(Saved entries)
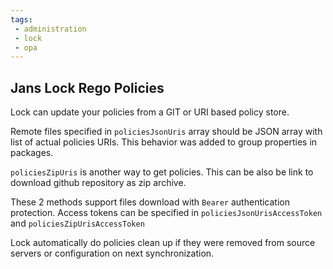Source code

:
```yaml
---
tags:
 - administration
 - lock
 - opa
---
```


## Jans Lock Rego Policies

Lock can update your policies from a GIT or URI based policy store.

Remote files specified in `policiesJsonUris` array should be JSON array with list of actual policies URIs. This behavior was added to group properties in packages.

`policiesZipUris` is another way to get policies. This can be also be link to download github repository as zip archive.

These 2 methods support files download with `Bearer` authentication protection. Access tokens can be specified in `policiesJsonUrisAccessToken` and `policiesZipUrisAccessToken`

Lock automatically do policies clean up if they were removed from source servers or configuration on next synchronization.


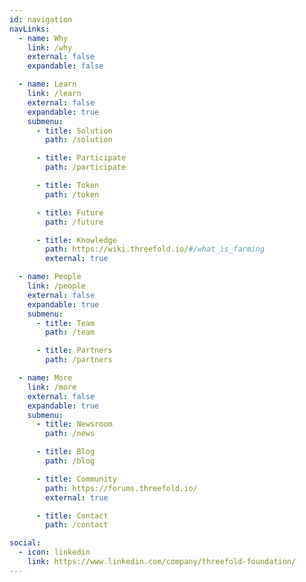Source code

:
 ```yaml
---
id: navigation
navLinks:
  - name: Why
    link: /why
    external: false
    expandable: false

  - name: Learn
    link: /learn
    external: false
    expandable: true
    submenu:
      - title: Solution
        path: /solution

      - title: Participate
        path: /participate

      - title: Token
        path: /token

      - title: Future
        path: /future

      - title: Knowledge
        path: https://wiki.threefold.io/#/what_is_farming
        external: true

  - name: People
    link: /people
    external: false
    expandable: true
    submenu:
      - title: Team
        path: /team

      - title: Partners
        path: /partners

  - name: More
    link: /more
    external: false
    expandable: true
    submenu:
      - title: Newsroom
        path: /news

      - title: Blog
        path: /blog

      - title: Community
        path: https://forums.threefold.io/
        external: true

      - title: Contact
        path: /contact

social:
  - icon: linkedin
    link: https://www.linkedin.com/company/threefold-foundation/
---
```

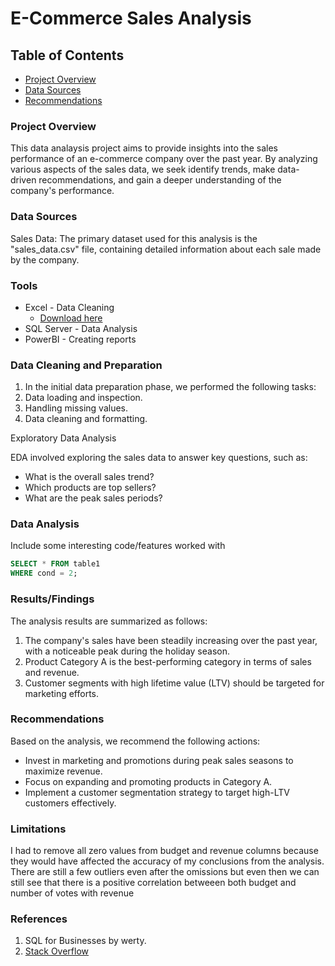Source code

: # E-Commerce Sales Analysis

## Table of Contents

- [Project Overview](#project-overview)
- [Data Sources](#data-sources)
- [Recommendations](#recommendations)

### Project Overview

This data analaysis project aims to provide insights into the sales performance of an e-commerce company over the past year. By analyzing various aspects of the sales data, we seek identify trends, make data-driven recommendations, and gain a deeper understanding of the company's performance.

### Data Sources

Sales Data: The primary dataset used for this analysis is the "sales_data.csv" file, containing detailed information about each sale made by the company.

### Tools

- Excel - Data Cleaning
  - [Download here](https://microsoft.com)
- SQL Server - Data Analysis
- PowerBI - Creating reports


### Data Cleaning and Preparation

1. In the initial data preparation phase, we performed the following tasks:
2. Data loading and inspection.
3. Handling missing values.
4. Data cleaning and formatting.

Exploratory Data Analysis

EDA involved exploring the sales data to answer key questions, such as:

- What is the overall sales trend?
- Which products are top sellers?
- What are the peak sales periods?

### Data Analysis
Include some interesting code/features worked with


```sql
SELECT * FROM table1
WHERE cond = 2;
```

### Results/Findings

The analysis results are summarized as follows:
1. The company's sales have been steadily increasing over the past year, with a noticeable peak during the holiday season.
2. Product Category A is the best-performing category in terms of sales and revenue.
3. Customer segments with high lifetime value (LTV) should be targeted for marketing efforts.

### Recommendations

  Based on the analysis, we recommend the following actions:
 - Invest in marketing and promotions during peak sales seasons to maximize revenue.
 - Focus on expanding and promoting products in Category A.
 - Implement a customer segmentation strategy to target high-LTV customers effectively.
  
### Limitations

 I had to remove all zero values from budget and revenue columns because they would have affected the accuracy of my conclusions from the analysis. There are still a few outliers even     after the omissions but even then we can still see that there is a positive correlation betweeen both budget and number of votes with revenue

### References

 1. SQL for Businesses by werty.
 2. [Stack Overflow](https://stack.com)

— Exercise directions —
Within the data above, the lines from the one with "## Table of Contents" to the one with "### Data Analysis" must be repeated exactly; no other line belongs in the answer.

— Answer box —
## Table of Contents

- [Project Overview](#project-overview)
- [Data Sources](#data-sources)
- [Recommendations](#recommendations)

### Project Overview

This data analaysis project aims to provide insights into the sales performance of an e-commerce company over the past year. By analyzing various aspects of the sales data, we seek identify trends, make data-driven recommendations, and gain a deeper understanding of the company's performance.

### Data Sources

Sales Data: The primary dataset used for this analysis is the "sales_data.csv" file, containing detailed information about each sale made by the company.

### Tools

- Excel - Data Cleaning
  - [Download here](https://microsoft.com)
- SQL Server - Data Analysis
- PowerBI - Creating reports


### Data Cleaning and Preparation

1. In the initial data preparation phase, we performed the following tasks:
2. Data loading and inspection.
3. Handling missing values.
4. Data cleaning and formatting.

Exploratory Data Analysis

EDA involved exploring the sales data to answer key questions, such as:

- What is the overall sales trend?
- Which products are top sellers?
- What are the peak sales periods?

### Data Analysis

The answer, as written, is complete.